### SUPPLIED RECORDS
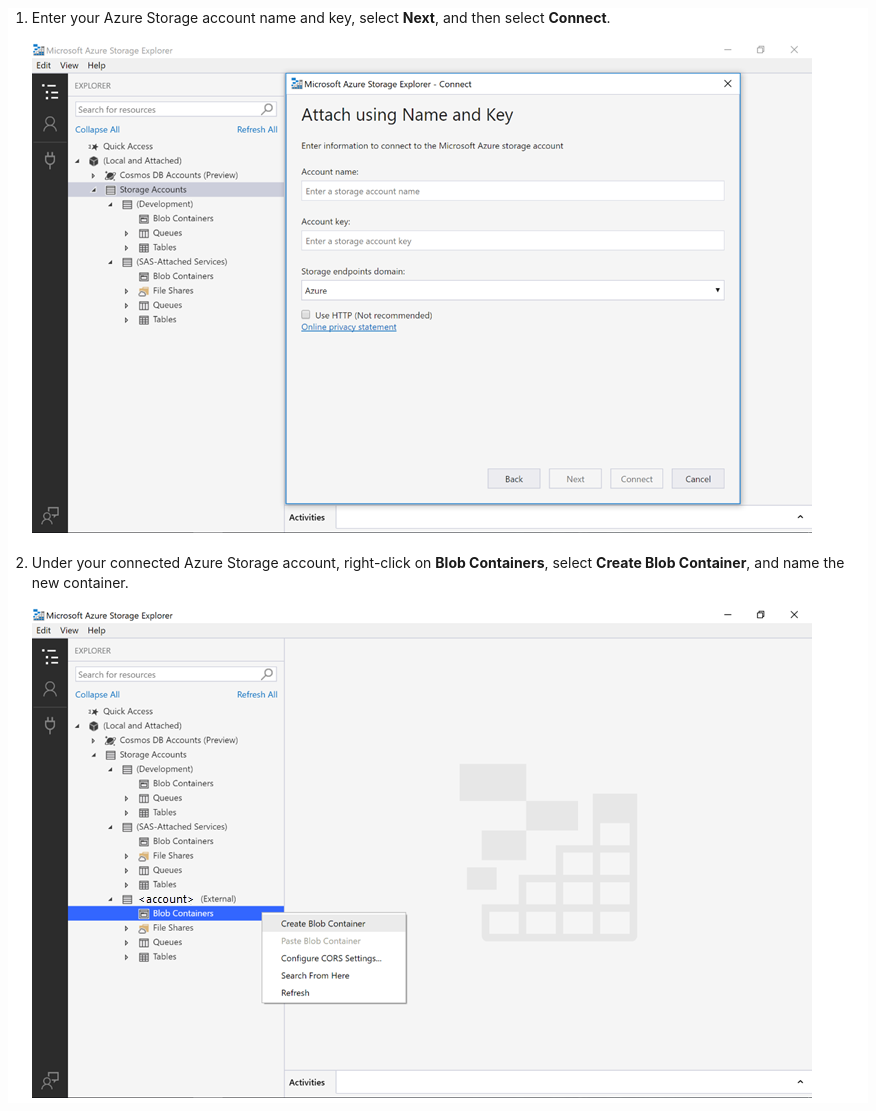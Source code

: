    1. Enter your Azure Storage account name and key, select **Next**, and then select **Connect**.

      ![Provide store account name and key](media/how-to-configure-azure-ssis-ir-custom-setup/custom-setup-image3.png)

   1. Under your connected Azure Storage account, right-click on **Blob Containers**, select **Create Blob Container**, and name the new container.

      ![Create a blob container](media/how-to-configure-azure-ssis-ir-custom-setup/custom-setup-image4.png)
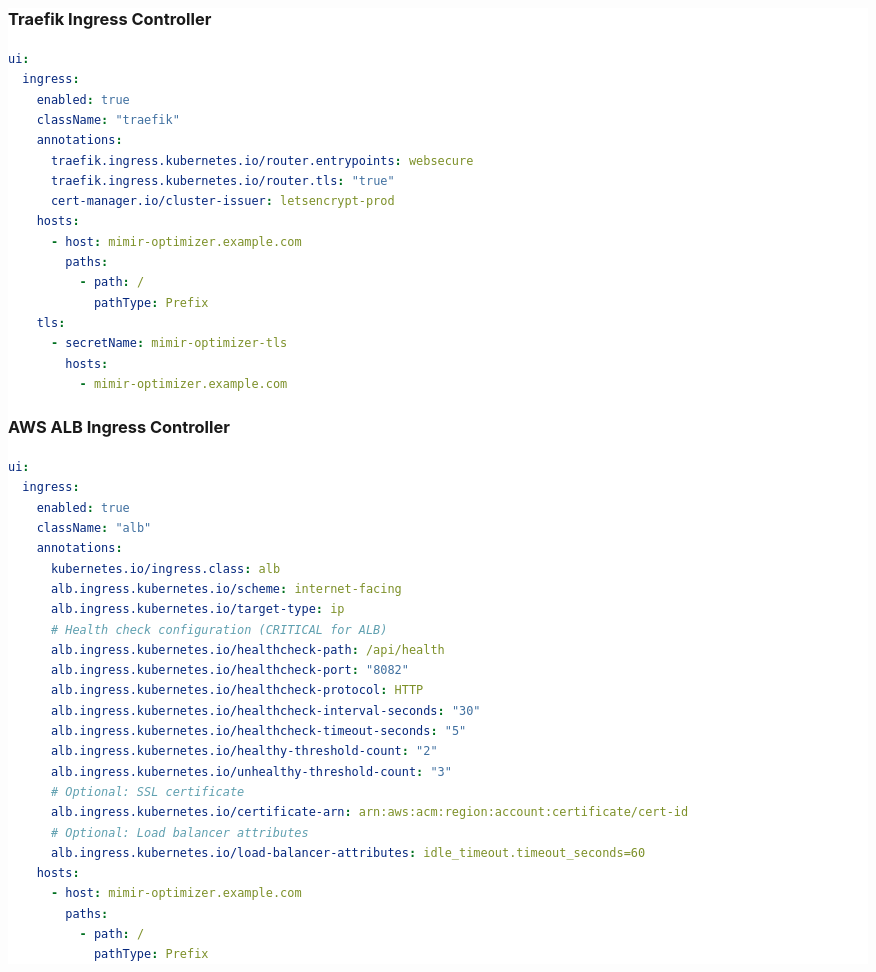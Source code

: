 ### **Traefik Ingress Controller**

```yaml
ui:
  ingress:
    enabled: true
    className: "traefik"
    annotations:
      traefik.ingress.kubernetes.io/router.entrypoints: websecure
      traefik.ingress.kubernetes.io/router.tls: "true"
      cert-manager.io/cluster-issuer: letsencrypt-prod
    hosts:
      - host: mimir-optimizer.example.com
        paths:
          - path: /
            pathType: Prefix
    tls:
      - secretName: mimir-optimizer-tls
        hosts:
          - mimir-optimizer.example.com
```

### **AWS ALB Ingress Controller**

```yaml
ui:
  ingress:
    enabled: true
    className: "alb"
    annotations:
      kubernetes.io/ingress.class: alb
      alb.ingress.kubernetes.io/scheme: internet-facing
      alb.ingress.kubernetes.io/target-type: ip
      # Health check configuration (CRITICAL for ALB)
      alb.ingress.kubernetes.io/healthcheck-path: /api/health
      alb.ingress.kubernetes.io/healthcheck-port: "8082"
      alb.ingress.kubernetes.io/healthcheck-protocol: HTTP
      alb.ingress.kubernetes.io/healthcheck-interval-seconds: "30"
      alb.ingress.kubernetes.io/healthcheck-timeout-seconds: "5"
      alb.ingress.kubernetes.io/healthy-threshold-count: "2"
      alb.ingress.kubernetes.io/unhealthy-threshold-count: "3"
      # Optional: SSL certificate
      alb.ingress.kubernetes.io/certificate-arn: arn:aws:acm:region:account:certificate/cert-id
      # Optional: Load balancer attributes
      alb.ingress.kubernetes.io/load-balancer-attributes: idle_timeout.timeout_seconds=60
    hosts:
      - host: mimir-optimizer.example.com
        paths:
          - path: /
            pathType: Prefix
```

### TASK REQUIREMENTS
Lines that hold the word "mimir" are the ones to copy from the entries above.

### RESPONSE TO THIS TASK
      - host: mimir-optimizer.example.com
      - secretName: mimir-optimizer-tls
          - mimir-optimizer.example.com
      - host: mimir-optimizer.example.com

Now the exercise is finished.